§ **ASSIGNMENT**
The result should be an exact copy of every record, with no pictures kept.

§ **GIVEN RECORDS**
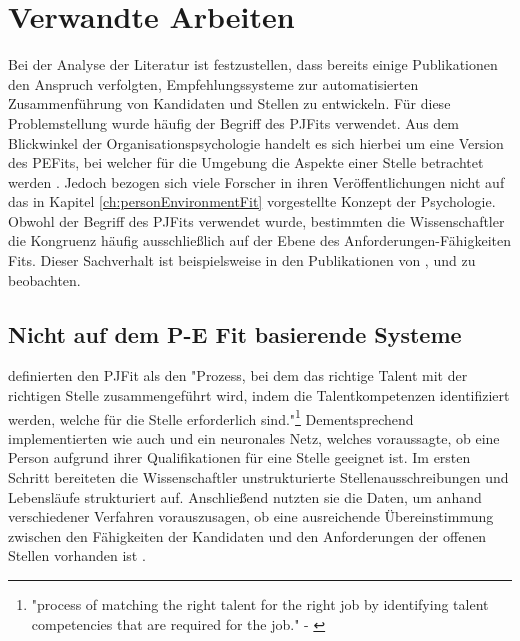 \chapter{Verwandte Arbeiten}
\label{ch:verwandteArbeiten}
Bei der Analyse der Literatur ist festzustellen, dass bereits einige Publikationen den Anspruch verfolgten, Empfehlungssysteme zur automatisierten Zusammenführung von Kandidaten und Stellen zu entwickeln. Für diese Problemstellung wurde häufig der Begriff des \acp{PJFit} verwendet. Aus dem Blickwinkel der Organisationspsychologie handelt es sich hierbei um eine Version des \acp{PEFit}, bei welcher für die Umgebung die Aspekte einer Stelle betrachtet werden \cite[S. 1ff.]{edwards:1991}\cite[S. 3]{malinowski:2006}. Jedoch bezogen sich viele Forscher in ihren Veröffentlichungen nicht auf das in Kapitel \ref{ch:personEnvironmentFit} vorgestellte Konzept der Psychologie. Obwohl der Begriff des \acp{PJFit} verwendet wurde, bestimmten die Wissenschaftler die Kongruenz häufig ausschließlich auf der Ebene des Anforderungen-Fähigkeiten Fits. Dieser Sachverhalt ist beispielsweise in den Publikationen von \textcite[S. 1ff.]{luo:2019}, \textcite[S. 1ff.]{qin:2018} und \textcite[S. 1ff.]{personJobFit:2018} zu beobachten.

\section{Nicht auf dem P-E Fit basierende Systeme}
\label{ch:verwandteArbeiten:nichtAufDemPEFitBasierend}
\textcite[S. 1, Z. 1f.]{personJobFit:2018} definierten den \ac{PJFit} als den "Prozess, bei dem das richtige Talent mit der richtigen Stelle zusammengeführt wird, indem die Talentkompetenzen identifiziert werden, welche für die Stelle erforderlich sind."\footnote{"process of matching the right talent for the right job by identifying talent competencies that are required for the job." - \textcite[S. 1, Z. 1f.]{personJobFit:2018}} Dementsprechend implementierten \textcite[S. 1ff.]{personJobFit:2018} wie auch \textcite[S. 1ff.]{luo:2019} und \textcite[S. 1ff.]{qin:2018} ein neuronales Netz, welches voraussagte, ob eine Person aufgrund ihrer Qualifikationen für eine Stelle geeignet ist. Im ersten Schritt bereiteten die Wissenschaftler unstrukturierte Stellenausschreibungen und Lebensläufe strukturiert auf. Anschließend nutzten sie die Daten, um anhand verschiedener Verfahren vorauszusagen, ob eine ausreichende Übereinstimmung zwischen den Fähigkeiten der Kandidaten und den Anforderungen der offenen Stellen vorhanden ist \cite[S. 1ff.]{luo:2019}\cite[S. 1ff.]{qin:2018}\cite[S. 1ff.]{personJobFit:2018}.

§ **RESULT OF THE EXERCISE**
 \chapter{Verwandte Arbeiten}
\label{ch:verwandteArbeiten}
Bei der Analyse der Literatur ist festzustellen, dass bereits einige Publikationen den Anspruch verfolgten, Empfehlungssysteme zur automatisierten Zusammenführung von Kandidaten und Stellen zu entwickeln. Für diese Problemstellung wurde häufig der Begriff des \acp{PJFit} verwendet. Aus dem Blickwinkel der Organisationspsychologie handelt es sich hierbei um eine Version des \acp{PEFit}, bei welcher für die Umgebung die Aspekte einer Stelle betrachtet werden \cite[S. 1ff.]{edwards:1991}\cite[S. 3]{malinowski:2006}. Jedoch bezogen sich viele Forscher in ihren Veröffentlichungen nicht auf das in Kapitel \ref{ch:personEnvironmentFit} vorgestellte Konzept der Psychologie. Obwohl der Begriff des \acp{PJFit} verwendet wurde, bestimmten die Wissenschaftler die Kongruenz häufig ausschließlich auf der Ebene des Anforderungen-Fähigkeiten Fits. Dieser Sachverhalt ist beispielsweise in den Publikationen von \textcite[S. 1ff.]{luo:2019}, \textcite[S. 1ff.]{qin:2018} und \textcite[S. 1ff.]{personJobFit:2018} zu beobachten.

\section{Nicht auf dem P-E Fit basierende Systeme}
\label{ch:verwandteArbeiten:nichtAufDemPEFitBasierend}
\textcite[S. 1, Z. 1f.]{personJobFit:2018} definierten den \ac{PJFit} als den "Prozess, bei dem das richtige Talent mit der richtigen Stelle zusammengeführt wird, indem die Talentkompetenzen identifiziert werden, welche für die Stelle erforderlich sind."\footnote{"process of matching the right talent for the right job by identifying talent competencies that are required for the job." - \textcite[S. 1, Z. 1f.]{personJobFit:2018}} Dementsprechend implementierten \textcite[S. 1ff.]{personJobFit:2018} wie auch \textcite[S. 1ff.]{luo:2019} und \textcite[S. 1ff.]{qin:2018} ein neuronales Netz, welches voraussagte, ob eine Person aufgrund ihrer Qualifikationen für eine Stelle geeignet ist. Im ersten Schritt bereiteten die Wissenschaftler unstrukturierte Stellenausschreibungen und Lebensläufe strukturiert auf. Anschließend nutzten sie die Daten, um anhand verschiedener Verfahren vorauszusagen, ob eine ausreichende Übereinstimmung zwischen den Fähigkeiten der Kandidaten und den Anforderungen der offenen Stellen vorhanden ist \cite[S. 1ff.]{luo:2019}\cite[S. 1ff.]{qin:2018}\cite[S. 1ff.]{personJobFit:2018}.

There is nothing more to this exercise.